Le Maitre et Dame Enjouée viennent d’emménager ensemble, ils viennent me voir cet été. Rejoints par Je Ne Serai Pas Campagnarde, on devrait tous partir à Hokkaido. Je suis toujours sur leur mailing liste et continue à recevoir le programme des cinémas qu’ils organisent et où je n’irai plus.
Crême Noisette est aux Etats Unis, entre la Nouvelle Zélande et un retour en France. La Nouvelle Zélande c’était bien, la France ce sera chômage, comme tous ceux qui ne savent finalement pas trop quoi faire de leur thèse.


La Grande Cynique s’est installée à Paris et s’occupe de son bout de chou. J’ai perdu mon pari avec Ermite Mais Pas Tout Le Temps: elle se retrouve célibataire avant moi. Je lui dois un restau dès qu’elle passe me voir et la connaissant, ce sera cher. Délurée Mais Pas Toujours est revenue d’Ushuaïa. Après un passage éclair pour défendre sa thèse, elle est en ce moment même en vol au-dessus de l’atlantique: partie encore une fois, faire un post-doc au Canada.

Le Roi n’a pas fait son tour du monde à vélo, après en avoir parlé pendant près de deux ans. Mais il vient de rentrer d’un projet humanitaire au Brésil (pas de photos, cet ahuri s’est fait voler son appareil).

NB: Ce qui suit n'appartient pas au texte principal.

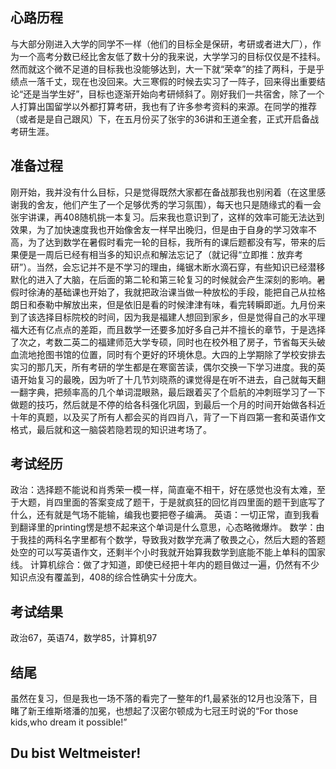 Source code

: ## 心路历程
与大部分刚进入大学的同学不一样（他们的目标全是保研，考研或者进大厂），作为一个高考分数已经比舍友低了数十分的我来说，大学学习的目标仅仅是不挂科。然而就这个微不足道的目标我也没能够达到，大一下就“荣幸”的挂了两科，于是乎绩点一落千丈，现在也没回来。大三寒假的时候去实习了一阵子，回来得出重要结论“还是当学生好”，目标也逐渐开始向考研倾斜了。刚好我们一共宿舍，除了一个人打算出国留学以外都打算考研，我也有了许多参考资料的来源。在同学的推荐（或者是是自己跟风）下，在五月份买了张宇的36讲和王道全套，正式开启备战考研生涯。
## 准备过程
刚开始，我并没有什么目标，只是觉得既然大家都在备战那我也别闲着（在这里感谢我的舍友，他们产生了一个足够优秀的学习氛围），每天也只是随缘式的看一会张宇讲课，再408随机挑一本复习。后来我也意识到了，这样的效率可能无法达到效果，为了加快速度我也开始像舍友一样早出晚归，但是由于自身的学习效率不高，为了达到数学在暑假时看完一轮的目标，我所有的课后题都没有写，带来的后果便是一周后已经有相当多的知识点和解法忘记了（就记得“立即推：放弃考研”）。当然，会忘记并不是不学习的理由，绳锯木断水滴石穿，有些知识已经潜移默化的进入了大脑，在后面的第二轮和第三轮复习的时候就会产生深刻的影响。暑假时徐涛的基础课也开始了，我就把政治课当做一种放松的手段，能把自己从拉格朗日和泰勒中解放出来，但是依旧是看的时候津津有味，看完转瞬即逝。九月份来到了该选择目标院校的时间，因为我是福建人想回到家乡，但是觉得自己的水平理福大还有亿点点的差距，而且数学一还要多加好多自己并不擅长的章节，于是选择了次之，考数二英二的福建师范大学专硕，同时也在校外租了房子，节省每天头破血流地抢图书馆的位置，同时有个更好的环境休息。大四的上学期除了学校安排去实习的那几天，所有考研的学生都是在寒窗苦读，偶尔交换一下学习进度。我的英语开始复习的最晚，因为听了十几节刘晓燕的课觉得是在听不进去，自己就每天翻一翻字典，把频率高的几个单词混眼熟，最后跟着买了个启航的冲刺班学习了一下做题的技巧，然后就是不停的给各科强化巩固，到最后一个月的时间开始做各科近十年的真题，以及买了所有人都会买的肖四肖八，背了一下肖四第一套和英语作文格式，最后就和这一脑袋若隐若现的知识进考场了。
## 考试经历
政治：选择题不能说和肖秀荣一模一样，简直毫不相干，好在感觉也没有太难，至于大题，肖四里面的答案变成了题干，于是就疯狂的回忆肖四里面的题干到底写了什么，还有就是气场不能输，编我也要把卷子编满。
英语：一切正常，直到我看到翻译里的printing愣是想不起来这个单词是什么意思，心态略微爆炸。
数学：由于我挂的两科名字里都有个数学，导致我对数学充满了敬畏之心，然后大题的答题处空的可以写英语作文，还剩半个小时我就开始算我数学到底能不能上单科的国家线。
计算机综合：做了才知道，即使已经把十年内的题目做过一遍，仍然有不少知识点没有覆盖到，408的综合性确实十分庞大。
## 考试结果
政治67，英语74，数学85，计算机97
## 结尾
虽然在复习，但是我也一场不落的看完了一整年的f1,最紧张的12月也没落下，目睹了新王维斯塔潘的加冕，也想起了汉密尔顿成为七冠王时说的“For those kids,who dream it possible!”

Du bist Weltmeister!
---
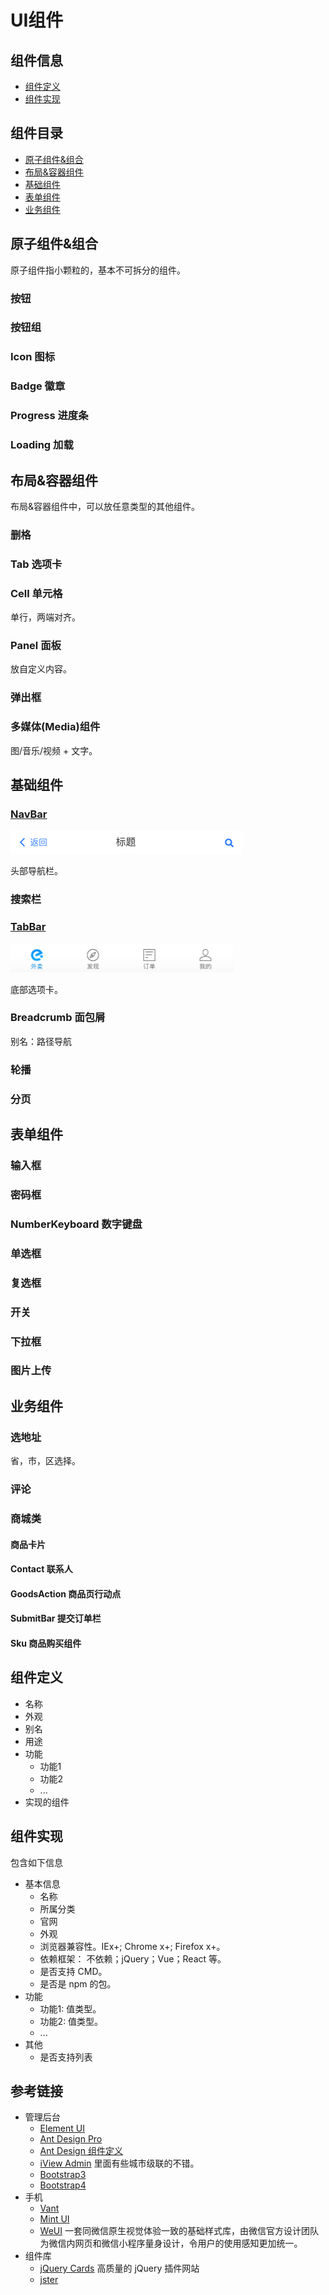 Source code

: # UI组件
## 组件信息
* [组件定义](#define)
* [组件实现](#implement)

## 组件目录
* [原子组件&组合](#atom)
* [布局&容器组件](#layout)
* [基础组件](#basic)
* [表单组件](#form)
* [业务组件](#business)

## <a name="atom">原子组件&组合</a>
原子组件指小颗粒的，基本不可拆分的组件。

### 按钮

### 按钮组

### Icon 图标

### Badge 徽章

### Progress 进度条

### Loading 加载

## <a name="layout">布局&容器组件</a>
布局&容器组件中，可以放任意类型的其他组件。

### 删格

### Tab 选项卡

### Cell 单元格
单行，两端对齐。

### Panel 面板
放自定义内容。

### 弹出框

### 多媒体(Media)组件
图/音乐/视频 + 文字。


## <a name="basic">基础组件</a>
### [NavBar](components/navbar)
![](components/navbar/screenshot/basic.png)

头部导航栏。

### 搜索栏

### [TabBar](components/tabbar)
![](components/tabbar/screenshot/basic.png)

底部选项卡。

### Breadcrumb 面包屑 
别名：路径导航

### 轮播

### 分页


## <a name="form">表单组件</a>
### 输入框

### 密码框

### NumberKeyboard 数字键盘

### 单选框

### 复选框

### 开关

### 下拉框

### 图片上传

## <a name="business">业务组件</a>
### 选地址
省，市，区选择。

### 评论

### 商城类
#### 商品卡片

#### Contact 联系人

#### GoodsAction 商品页行动点

#### SubmitBar 提交订单栏

#### Sku 商品购买组件

## <a name="define">组件定义</a>
* 名称
* 外观
* 别名
* 用途
* 功能
  * 功能1
  * 功能2
  * ...
* 实现的组件

## <a name="implement">组件实现</a>
包含如下信息
* 基本信息
  * 名称
  * 所属分类
  * 官网
  * 外观
  * 浏览器兼容性。IEx+; Chrome x+; Firefox x+。
  * 依赖框架： 不依赖；jQuery；Vue；React 等。
  * 是否支持 CMD。
  * 是否是 npm 的包。
* 功能
  * 功能1: 值类型。
  * 功能2: 值类型。
  * ...
* 其他
  * 是否支持列表

## 参考链接
* 管理后台
  * [Element UI](http://element-cn.eleme.io/#/zh-CN)
  * [Ant Design Pro](https://pro.ant.design/index-cn)
  * [Ant Design 组件定义](https://ant.design/docs/react/introduce-cn)
  * [iView Admin](https://github.com/iview/iview-admin) 里面有些城市级联的不错。
  * [Bootstrap3](http://v3.bootcss.com/)
  * [Bootstrap4](http://v4.bootcss.com/)
* 手机
  * [Vant](https://www.youzanyun.com/zanui/vant#/zh-CN/component/quickstart)
  * [Mint UI](http://mint-ui.github.io/docs/#/zh-cn2)
  * [WeUI](https://weui.io/) 一套同微信原生视觉体验一致的基础样式库，由微信官方设计团队为微信内网页和微信小程序量身设计，令用户的使用感知更加统一。
* 组件库
  * [jQuery Cards](http://jquerycards.com/) 高质量的 jQuery 插件网站
  * [jster](http://jster.net/)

Je n’ai pas de nouvelles de La Teigne. Je sais bien qu’elle est dans un coin encore plus paumé que d’habitude, et que si elle n’appelle pas c’est qu’elle est tout simplement heureuse, mais j’attends.

Taïga

Vendredi 25 avril 2008

J’avais prétexté ne plus savoir où elle habitait pour lui demander de venir me chercher à la gare. Qu’elle me pardonne cette petite hypocrisie, j’ai toujours aimé observer les gens m’attendant. Elle m’avait ensuite invité dans un restaurant tranquille, pas loin, où nous avions discuté. Je ne sais pas comment, je ne sais plus pourquoi, la conversation s’était orientée vers nos visions du Paradis.

Son sourire avait fait remonter ses fossettes au coin de ses yeux clairs.
- Comment je le vois ? Très chaud. Avec de l’eau et des bulles, une torpeur amniotique. Tu connais les bains de V. ? Demain c’est dimanche, je t’y emmène.

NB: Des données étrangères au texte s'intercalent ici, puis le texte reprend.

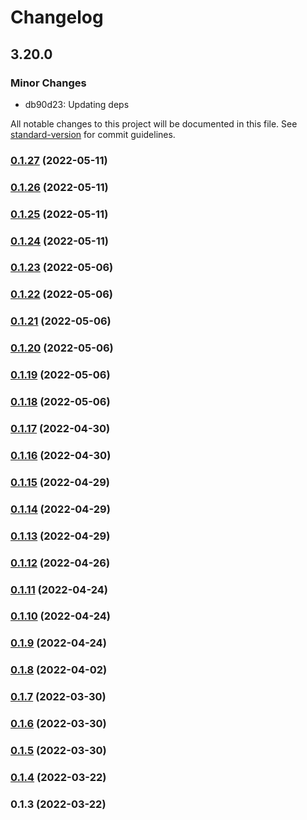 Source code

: # Changelog

## 3.20.0

### Minor Changes

- db90d23: Updating deps

All notable changes to this project will be documented in this file. See [standard-version](https://github.com/conventional-changelog/standard-version) for commit guidelines.

### [0.1.27](https://github.com/srclaunch/node-environment/compare/v0.1.26...v0.1.27) (2022-05-11)

### [0.1.26](https://github.com/srclaunch/node-environment/compare/v0.1.25...v0.1.26) (2022-05-11)

### [0.1.25](https://github.com/srclaunch/node-environment/compare/v0.1.24...v0.1.25) (2022-05-11)

### [0.1.24](https://github.com/srclaunch/node-environment/compare/v0.1.23...v0.1.24) (2022-05-11)

### [0.1.23](https://github.com/srclaunch/node-environment/compare/v0.1.22...v0.1.23) (2022-05-06)

### [0.1.22](https://github.com/srclaunch/node-environment/compare/v0.1.21...v0.1.22) (2022-05-06)

### [0.1.21](https://github.com/srclaunch/node-environment/compare/v0.1.20...v0.1.21) (2022-05-06)

### [0.1.20](https://github.com/srclaunch/node-environment/compare/v0.1.19...v0.1.20) (2022-05-06)

### [0.1.19](https://github.com/srclaunch/node-environment/compare/v0.1.18...v0.1.19) (2022-05-06)

### [0.1.18](https://github.com/srclaunch/node-environment/compare/v0.1.17...v0.1.18) (2022-05-06)

### [0.1.17](https://github.com/srclaunch/node-environment/compare/v0.1.16...v0.1.17) (2022-04-30)

### [0.1.16](https://github.com/srclaunch/node-environment/compare/v0.1.15...v0.1.16) (2022-04-30)

### [0.1.15](https://github.com/srclaunch/node-environment/compare/v0.1.14...v0.1.15) (2022-04-29)

### [0.1.14](https://github.com/srclaunch/node-environment/compare/v0.1.13...v0.1.14) (2022-04-29)

### [0.1.13](https://github.com/srclaunch/node-environment/compare/v0.1.12...v0.1.13) (2022-04-29)

### [0.1.12](https://github.com/srclaunch/node-environment/compare/v0.1.11...v0.1.12) (2022-04-26)

### [0.1.11](https://github.com/srclaunch/node-environment/compare/v0.1.10...v0.1.11) (2022-04-24)

### [0.1.10](https://github.com/srclaunch/node-environment/compare/v0.1.9...v0.1.10) (2022-04-24)

### [0.1.9](https://github.com/srclaunch/node-environment/compare/v0.1.8...v0.1.9) (2022-04-24)

### [0.1.8](https://github.com/srclaunch/node-environment/compare/v0.1.7...v0.1.8) (2022-04-02)

### [0.1.7](https://github.com/srclaunch/node-environment/compare/v0.1.6...v0.1.7) (2022-03-30)

### [0.1.6](https://github.com/srclaunch/node-environment/compare/v0.1.5...v0.1.6) (2022-03-30)

### [0.1.5](https://github.com/srclaunch/node-environment/compare/v0.1.4...v0.1.5) (2022-03-30)

### [0.1.4](https://github.com/srclaunch/node-environment/compare/v0.1.3...v0.1.4) (2022-03-22)

### 0.1.3 (2022-03-22)
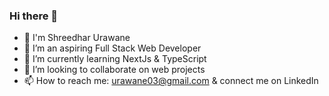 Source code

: ### Hi there 👋

<!--
**Shreedhar03/Shreedhar03** is a ✨ _special_ ✨ repository because its `README.md` (this file) appears on your GitHub profile.

Here are some ideas to get you started:
-->
- 👋 I'm Shreedhar Urawane
- 🔭 I’m an aspiring Full Stack Web Developer
- 🌱 I’m currently learning NextJs & TypeScript
- 👯 I’m looking to collaborate on web projects
- 📫 How to reach me: urawane03@gmail.com & connect me on LinkedIn

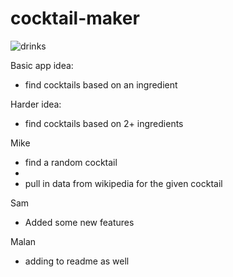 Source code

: # cocktail-maker

![drinks](https://media.giphy.com/media/RM04MycST0HzoWfzfX/giphy.gif?cid=ecf05e47nui9laj8gptbs5jemuzhfx7vfmagnp3w0yosewwh&rid=giphy.gif&ct=g)

Basic app idea:

- find cocktails based on an ingredient

Harder idea:

- find cocktails based on 2+ ingredients

Mike

- find a random cocktail
-
- pull in data from wikipedia for the given cocktail

Sam

- Added some new features

Malan

- adding to readme as well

(Photo n’ayant rien à voir: Salar de Uyuni, Bolivie)

Nothing pretty inside

Jeudi 10 avril 2008

En culotte et sur la pointe des pieds, elle ouvre l’armoire si grande qu’elle tiendrait sans peine dedans. Et pousse toujours le même soupir: ‘Nothing pretty inside’.
Elle essaye, elle combine et elle arrange. Elle traverse la pièce trois fois pour consulter le temps par la fenêtre. Au bout d’un nombre aléatoire de minutes, elle me regarde d’un air incertain et c’est à mon tour de jouer. J’aime beaucoup les chaussures, la robe est très bien mais fais attention à ce que tu vas prendre comme sac. Change de boucles d’oreilles, les autres sont mieux.

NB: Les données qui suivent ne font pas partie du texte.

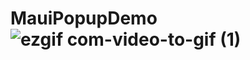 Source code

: # MauiPopupDemo![ezgif com-video-to-gif (1)](https://user-images.githubusercontent.com/47309472/222665043-be9381e2-2a70-4eb0-8dab-aa2c688ec977.gif)

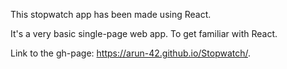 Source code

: This stopwatch app has been made using React.

It's a very basic single-page web app. To get familiar with React.

Link to the gh-page: https://arun-42.github.io/Stopwatch/.

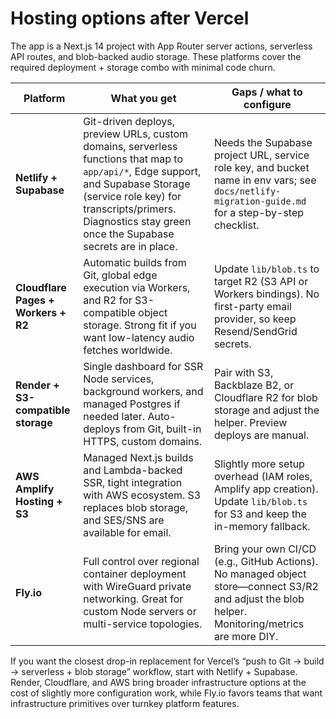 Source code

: # Hosting options after Vercel

The app is a Next.js 14 project with App Router server actions, serverless API routes, and blob-backed audio storage. These platforms cover the required deployment + storage combo with minimal code churn.

| Platform | What you get | Gaps / what to configure |
| --- | --- | --- |
| **Netlify + Supabase** | Git-driven deploys, preview URLs, custom domains, serverless functions that map to `app/api/*`, Edge support, and Supabase Storage (service role key) for transcripts/primers. Diagnostics stay green once the Supabase secrets are in place. | Needs the Supabase project URL, service role key, and bucket name in env vars; see `docs/netlify-migration-guide.md` for a step-by-step checklist. |
| **Cloudflare Pages + Workers + R2** | Automatic builds from Git, global edge execution via Workers, and R2 for S3-compatible object storage. Strong fit if you want low-latency audio fetches worldwide. | Update `lib/blob.ts` to target R2 (S3 API or Workers bindings). No first-party email provider, so keep Resend/SendGrid secrets. |
| **Render + S3-compatible storage** | Single dashboard for SSR Node services, background workers, and managed Postgres if needed later. Auto-deploys from Git, built-in HTTPS, custom domains. | Pair with S3, Backblaze B2, or Cloudflare R2 for blob storage and adjust the helper. Preview deploys are manual. |
| **AWS Amplify Hosting + S3** | Managed Next.js builds and Lambda-backed SSR, tight integration with AWS ecosystem. S3 replaces blob storage, and SES/SNS are available for email. | Slightly more setup overhead (IAM roles, Amplify app creation). Update `lib/blob.ts` for S3 and keep the in-memory fallback. |
| **Fly.io** | Full control over regional container deployment with WireGuard private networking. Great for custom Node servers or multi-service topologies. | Bring your own CI/CD (e.g., GitHub Actions). No managed object store—connect S3/R2 and adjust the blob helper. Monitoring/metrics are more DIY. |

If you want the closest drop-in replacement for Vercel’s “push to Git → build → serverless + blob storage” workflow, start with Netlify + Supabase. Render, Cloudflare, and AWS bring broader infrastructure options at the cost of slightly more configuration work, while Fly.io favors teams that want infrastructure primitives over turnkey platform features.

Ca énerve certains, j’espère ne jamais m’en lasser.

Kaori

Vendredi 7 mars 2008

Elle a commencé par manquer me tuer en m’assurant (mais bon, je n’étais pas tombé), j’avais contre-attaqué le soir même avec un vin rouge et elle avait fini dans un état déraisonnable (mais il en faut peu). Elle râle parce que j’en sais presque plus qu’elle sur les sushis (mais moi je ne peux pas les commander, ce qui finalement revient au même) et elle pense que le couscous est un excellent plat français (ne pas trop se payer sa tête). J’ai déjà cassé un verre chez elle (mais elle avait cassé le premier deux jours avant) et renversé sa bouilloire (pas en même temps). Et elle est parfaitement capable de déclarer ne pas aimer le chocolat et d’en manger un vers 3h du matin (parce que c’est comme ça).

Et puis bon, une fille capable de jeter sa télé parcequ’elle a trop de bouquins et qui possède un frigo plus gros qu’elle ne pouvait que me plaire.